WHAT IS REQUIRED: Repeat each entry in the data, exactly.

* * * * *

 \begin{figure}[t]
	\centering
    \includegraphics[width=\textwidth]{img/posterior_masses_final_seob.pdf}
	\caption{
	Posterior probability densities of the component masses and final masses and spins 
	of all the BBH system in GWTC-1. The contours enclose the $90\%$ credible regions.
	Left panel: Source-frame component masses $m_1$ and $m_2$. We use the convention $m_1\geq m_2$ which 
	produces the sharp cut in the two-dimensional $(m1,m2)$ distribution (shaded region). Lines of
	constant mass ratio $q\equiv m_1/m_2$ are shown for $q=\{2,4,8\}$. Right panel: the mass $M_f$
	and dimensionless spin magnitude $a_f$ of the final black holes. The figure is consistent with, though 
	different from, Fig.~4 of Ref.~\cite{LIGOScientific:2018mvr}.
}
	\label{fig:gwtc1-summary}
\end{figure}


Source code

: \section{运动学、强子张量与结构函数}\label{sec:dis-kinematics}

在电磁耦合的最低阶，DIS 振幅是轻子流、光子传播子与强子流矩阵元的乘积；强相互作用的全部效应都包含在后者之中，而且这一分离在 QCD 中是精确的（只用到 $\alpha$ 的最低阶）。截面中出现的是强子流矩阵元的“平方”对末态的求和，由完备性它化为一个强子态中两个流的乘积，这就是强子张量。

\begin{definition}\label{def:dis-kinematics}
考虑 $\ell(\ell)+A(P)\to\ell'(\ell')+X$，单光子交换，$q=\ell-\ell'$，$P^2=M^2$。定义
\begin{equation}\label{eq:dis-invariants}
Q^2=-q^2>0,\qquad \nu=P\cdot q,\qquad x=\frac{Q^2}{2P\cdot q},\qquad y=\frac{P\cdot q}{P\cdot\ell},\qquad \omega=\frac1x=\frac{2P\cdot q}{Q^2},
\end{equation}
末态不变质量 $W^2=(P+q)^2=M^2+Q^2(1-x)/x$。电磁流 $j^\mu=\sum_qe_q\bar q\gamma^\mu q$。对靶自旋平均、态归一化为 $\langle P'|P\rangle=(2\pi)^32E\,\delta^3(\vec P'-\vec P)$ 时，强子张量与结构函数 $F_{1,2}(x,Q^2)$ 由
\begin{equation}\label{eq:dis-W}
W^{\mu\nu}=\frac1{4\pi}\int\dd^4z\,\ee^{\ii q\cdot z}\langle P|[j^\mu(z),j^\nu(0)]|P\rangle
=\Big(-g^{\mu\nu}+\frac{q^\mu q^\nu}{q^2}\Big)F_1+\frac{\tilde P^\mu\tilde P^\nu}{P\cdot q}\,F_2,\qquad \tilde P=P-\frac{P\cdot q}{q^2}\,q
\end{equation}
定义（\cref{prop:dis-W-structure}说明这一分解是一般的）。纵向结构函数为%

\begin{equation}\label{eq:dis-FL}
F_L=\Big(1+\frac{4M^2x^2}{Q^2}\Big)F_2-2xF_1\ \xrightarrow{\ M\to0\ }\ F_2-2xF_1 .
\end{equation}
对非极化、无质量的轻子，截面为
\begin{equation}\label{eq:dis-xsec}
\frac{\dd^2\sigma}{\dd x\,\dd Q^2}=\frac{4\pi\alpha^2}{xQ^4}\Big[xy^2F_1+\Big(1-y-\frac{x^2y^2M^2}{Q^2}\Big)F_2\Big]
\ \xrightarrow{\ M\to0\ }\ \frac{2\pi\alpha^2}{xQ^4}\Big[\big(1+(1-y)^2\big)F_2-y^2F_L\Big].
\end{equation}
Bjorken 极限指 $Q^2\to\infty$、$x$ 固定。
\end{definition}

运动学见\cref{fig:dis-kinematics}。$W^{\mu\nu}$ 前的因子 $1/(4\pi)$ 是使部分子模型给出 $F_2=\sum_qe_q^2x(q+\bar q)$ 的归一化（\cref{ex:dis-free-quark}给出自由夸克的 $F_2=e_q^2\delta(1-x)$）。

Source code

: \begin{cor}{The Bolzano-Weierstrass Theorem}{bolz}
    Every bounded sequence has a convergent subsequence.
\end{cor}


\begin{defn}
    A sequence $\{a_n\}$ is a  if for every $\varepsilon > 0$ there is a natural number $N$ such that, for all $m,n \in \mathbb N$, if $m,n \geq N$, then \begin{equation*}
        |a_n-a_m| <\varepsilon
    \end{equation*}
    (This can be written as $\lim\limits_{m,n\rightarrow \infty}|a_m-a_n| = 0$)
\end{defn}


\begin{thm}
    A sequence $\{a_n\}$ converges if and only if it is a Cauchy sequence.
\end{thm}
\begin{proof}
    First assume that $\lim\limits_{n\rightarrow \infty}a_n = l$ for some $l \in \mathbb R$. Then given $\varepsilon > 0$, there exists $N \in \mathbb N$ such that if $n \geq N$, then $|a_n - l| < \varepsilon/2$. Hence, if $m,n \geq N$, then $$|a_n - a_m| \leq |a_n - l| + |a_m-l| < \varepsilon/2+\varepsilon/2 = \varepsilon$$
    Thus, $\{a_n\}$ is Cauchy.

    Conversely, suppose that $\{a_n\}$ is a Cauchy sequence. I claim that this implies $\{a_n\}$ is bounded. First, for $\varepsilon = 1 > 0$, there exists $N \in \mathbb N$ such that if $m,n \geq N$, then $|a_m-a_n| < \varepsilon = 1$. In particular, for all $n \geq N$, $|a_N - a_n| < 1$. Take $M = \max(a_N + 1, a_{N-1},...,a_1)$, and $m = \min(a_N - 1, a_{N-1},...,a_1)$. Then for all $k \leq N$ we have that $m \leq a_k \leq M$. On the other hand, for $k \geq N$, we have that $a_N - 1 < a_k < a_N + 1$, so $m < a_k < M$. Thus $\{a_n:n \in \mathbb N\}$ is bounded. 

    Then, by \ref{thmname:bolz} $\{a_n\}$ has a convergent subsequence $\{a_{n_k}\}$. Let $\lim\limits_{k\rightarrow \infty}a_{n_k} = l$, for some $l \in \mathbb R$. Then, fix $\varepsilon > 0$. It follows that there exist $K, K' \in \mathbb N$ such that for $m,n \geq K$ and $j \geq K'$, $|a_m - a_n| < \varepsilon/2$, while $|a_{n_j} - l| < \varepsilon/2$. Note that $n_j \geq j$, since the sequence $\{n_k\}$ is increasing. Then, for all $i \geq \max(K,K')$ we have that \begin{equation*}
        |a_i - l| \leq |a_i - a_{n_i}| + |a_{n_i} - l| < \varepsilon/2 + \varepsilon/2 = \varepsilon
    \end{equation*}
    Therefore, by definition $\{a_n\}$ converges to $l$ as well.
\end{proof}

* * * * *

ANSWER:
 \begin{figure}[t]
	\centering
    \includegraphics[width=\textwidth]{img/posterior_masses_final_seob.pdf}
	\caption{
	Posterior probability densities of the component masses and final masses and spins 
	of all the BBH system in GWTC-1. The contours enclose the $90\%$ credible regions.
	Left panel: Source-frame component masses $m_1$ and $m_2$. We use the convention $m_1\geq m_2$ which 
	produces the sharp cut in the two-dimensional $(m1,m2)$ distribution (shaded region). Lines of
	constant mass ratio $q\equiv m_1/m_2$ are shown for $q=\{2,4,8\}$. Right panel: the mass $M_f$
	and dimensionless spin magnitude $a_f$ of the final black holes. The figure is consistent with, though 
	different from, Fig.~4 of Ref.~\cite{LIGOScientific:2018mvr}.
}
	\label{fig:gwtc1-summary}
\end{figure}


Source code

: \section{运动学、强子张量与结构函数}\label{sec:dis-kinematics}

在电磁耦合的最低阶，DIS 振幅是轻子流、光子传播子与强子流矩阵元的乘积；强相互作用的全部效应都包含在后者之中，而且这一分离在 QCD 中是精确的（只用到 $\alpha$ 的最低阶）。截面中出现的是强子流矩阵元的“平方”对末态的求和，由完备性它化为一个强子态中两个流的乘积，这就是强子张量。

\begin{definition}\label{def:dis-kinematics}
考虑 $\ell(\ell)+A(P)\to\ell'(\ell')+X$，单光子交换，$q=\ell-\ell'$，$P^2=M^2$。定义
\begin{equation}\label{eq:dis-invariants}
Q^2=-q^2>0,\qquad \nu=P\cdot q,\qquad x=\frac{Q^2}{2P\cdot q},\qquad y=\frac{P\cdot q}{P\cdot\ell},\qquad \omega=\frac1x=\frac{2P\cdot q}{Q^2},
\end{equation}
末态不变质量 $W^2=(P+q)^2=M^2+Q^2(1-x)/x$。电磁流 $j^\mu=\sum_qe_q\bar q\gamma^\mu q$。对靶自旋平均、态归一化为 $\langle P'|P\rangle=(2\pi)^32E\,\delta^3(\vec P'-\vec P)$ 时，强子张量与结构函数 $F_{1,2}(x,Q^2)$ 由
\begin{equation}\label{eq:dis-W}
W^{\mu\nu}=\frac1{4\pi}\int\dd^4z\,\ee^{\ii q\cdot z}\langle P|[j^\mu(z),j^\nu(0)]|P\rangle
=\Big(-g^{\mu\nu}+\frac{q^\mu q^\nu}{q^2}\Big)F_1+\frac{\tilde P^\mu\tilde P^\nu}{P\cdot q}\,F_2,\qquad \tilde P=P-\frac{P\cdot q}{q^2}\,q
\end{equation}
定义（\cref{prop:dis-W-structure}说明这一分解是一般的）。纵向结构函数为%

\begin{equation}\label{eq:dis-FL}
F_L=\Big(1+\frac{4M^2x^2}{Q^2}\Big)F_2-2xF_1\ \xrightarrow{\ M\to0\ }\ F_2-2xF_1 .
\end{equation}
对非极化、无质量的轻子，截面为
\begin{equation}\label{eq:dis-xsec}
\frac{\dd^2\sigma}{\dd x\,\dd Q^2}=\frac{4\pi\alpha^2}{xQ^4}\Big[xy^2F_1+\Big(1-y-\frac{x^2y^2M^2}{Q^2}\Big)F_2\Big]
\ \xrightarrow{\ M\to0\ }\ \frac{2\pi\alpha^2}{xQ^4}\Big[\big(1+(1-y)^2\big)F_2-y^2F_L\Big].
\end{equation}
Bjorken 极限指 $Q^2\to\infty$、$x$ 固定。
\end{definition}

运动学见\cref{fig:dis-kinematics}。$W^{\mu\nu}$ 前的因子 $1/(4\pi)$ 是使部分子模型给出 $F_2=\sum_qe_q^2x(q+\bar q)$ 的归一化（\cref{ex:dis-free-quark}给出自由夸克的 $F_2=e_q^2\delta(1-x)$）。

Source code

: \begin{cor}{The Bolzano-Weierstrass Theorem}{bolz}
    Every bounded sequence has a convergent subsequence.
\end{cor}


\begin{defn}
    A sequence $\{a_n\}$ is a  if for every $\varepsilon > 0$ there is a natural number $N$ such that, for all $m,n \in \mathbb N$, if $m,n \geq N$, then \begin{equation*}
        |a_n-a_m| <\varepsilon
    \end{equation*}
    (This can be written as $\lim\limits_{m,n\rightarrow \infty}|a_m-a_n| = 0$)
\end{defn}


\begin{thm}
    A sequence $\{a_n\}$ converges if and only if it is a Cauchy sequence.
\end{thm}
\begin{proof}
    First assume that $\lim\limits_{n\rightarrow \infty}a_n = l$ for some $l \in \mathbb R$. Then given $\varepsilon > 0$, there exists $N \in \mathbb N$ such that if $n \geq N$, then $|a_n - l| < \varepsilon/2$. Hence, if $m,n \geq N$, then $$|a_n - a_m| \leq |a_n - l| + |a_m-l| < \varepsilon/2+\varepsilon/2 = \varepsilon$$
    Thus, $\{a_n\}$ is Cauchy.

    Conversely, suppose that $\{a_n\}$ is a Cauchy sequence. I claim that this implies $\{a_n\}$ is bounded. First, for $\varepsilon = 1 > 0$, there exists $N \in \mathbb N$ such that if $m,n \geq N$, then $|a_m-a_n| < \varepsilon = 1$. In particular, for all $n \geq N$, $|a_N - a_n| < 1$. Take $M = \max(a_N + 1, a_{N-1},...,a_1)$, and $m = \min(a_N - 1, a_{N-1},...,a_1)$. Then for all $k \leq N$ we have that $m \leq a_k \leq M$. On the other hand, for $k \geq N$, we have that $a_N - 1 < a_k < a_N + 1$, so $m < a_k < M$. Thus $\{a_n:n \in \mathbb N\}$ is bounded. 

    Then, by \ref{thmname:bolz} $\{a_n\}$ has a convergent subsequence $\{a_{n_k}\}$. Let $\lim\limits_{k\rightarrow \infty}a_{n_k} = l$, for some $l \in \mathbb R$. Then, fix $\varepsilon > 0$. It follows that there exist $K, K' \in \mathbb N$ such that for $m,n \geq K$ and $j \geq K'$, $|a_m - a_n| < \varepsilon/2$, while $|a_{n_j} - l| < \varepsilon/2$. Note that $n_j \geq j$, since the sequence $\{n_k\}$ is increasing. Then, for all $i \geq \max(K,K')$ we have that \begin{equation*}
        |a_i - l| \leq |a_i - a_{n_i}| + |a_{n_i} - l| < \varepsilon/2 + \varepsilon/2 = \varepsilon
    \end{equation*}
    Therefore, by definition $\{a_n\}$ converges to $l$ as well.
\end{proof}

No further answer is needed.